Kutsal Sandığın koruyucusu olan o iyi kalpli Sessiz Ayağın kendilerine vermiş olduğu o talimatla birlikte sağa sola koşuşturan o tilkiler; birkaç saat sonra geri döndüklerinde hepsininde ağzınnda ya bir altın vardı, ya da çok değerli bir mücevher vardı. Tilki kardeşler ağızlarında getirdikleri o altınları ve mücevherleri o sevgili hocaları Veysel Baba’ya bir güzel sundular. Böylesine anlamlı bir süpriz karşısında çok heyecanlanan Veysel Baba o anda ne yapacağını, ne söyleyeceğini şaşırdı. Sessiz Ayak bütün olan biteni en anlaşılır bir dille Veysel Baba’ya anlattı ve bu anlamlı süprizin devamının da geleceğini söyledi.
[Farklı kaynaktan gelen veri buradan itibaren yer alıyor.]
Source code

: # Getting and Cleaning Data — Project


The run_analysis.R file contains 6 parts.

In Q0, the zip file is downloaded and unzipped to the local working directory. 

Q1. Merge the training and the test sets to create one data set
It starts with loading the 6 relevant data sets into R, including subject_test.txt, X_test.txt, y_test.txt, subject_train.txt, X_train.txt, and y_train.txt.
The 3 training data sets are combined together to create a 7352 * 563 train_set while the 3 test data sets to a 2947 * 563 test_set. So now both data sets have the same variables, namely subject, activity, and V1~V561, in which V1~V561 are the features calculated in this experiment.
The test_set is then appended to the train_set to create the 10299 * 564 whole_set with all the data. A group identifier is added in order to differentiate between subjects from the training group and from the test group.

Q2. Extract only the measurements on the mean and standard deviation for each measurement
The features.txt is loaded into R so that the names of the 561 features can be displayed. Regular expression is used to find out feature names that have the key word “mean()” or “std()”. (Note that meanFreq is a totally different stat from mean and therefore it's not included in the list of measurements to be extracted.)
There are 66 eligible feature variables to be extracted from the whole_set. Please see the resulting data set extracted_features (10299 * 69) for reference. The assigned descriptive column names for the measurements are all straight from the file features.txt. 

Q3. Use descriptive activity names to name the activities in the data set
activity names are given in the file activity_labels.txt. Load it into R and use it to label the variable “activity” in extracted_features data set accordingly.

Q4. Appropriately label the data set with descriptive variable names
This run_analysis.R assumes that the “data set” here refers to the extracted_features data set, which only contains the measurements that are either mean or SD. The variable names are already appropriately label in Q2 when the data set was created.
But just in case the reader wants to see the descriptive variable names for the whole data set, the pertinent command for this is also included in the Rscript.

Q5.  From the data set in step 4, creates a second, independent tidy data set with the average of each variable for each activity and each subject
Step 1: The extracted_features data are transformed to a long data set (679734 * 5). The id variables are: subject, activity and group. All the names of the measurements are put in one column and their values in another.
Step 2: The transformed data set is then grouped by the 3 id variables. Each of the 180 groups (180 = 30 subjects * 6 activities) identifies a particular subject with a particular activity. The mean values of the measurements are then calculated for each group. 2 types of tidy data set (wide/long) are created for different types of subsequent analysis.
Artık onların para yönünden herhangi bir sorunları kalmamıştı ve Veysel Baba her hafta istediği yere gidip, istediği herşeyi satın alabilecekti. Ve bu sayedede o sırlarla ve gizemlerle örülü o Shoreditch Park’ta her hafta sonu o tilki kardeşlere verilen o derslerde daha bir güzel geçecekti.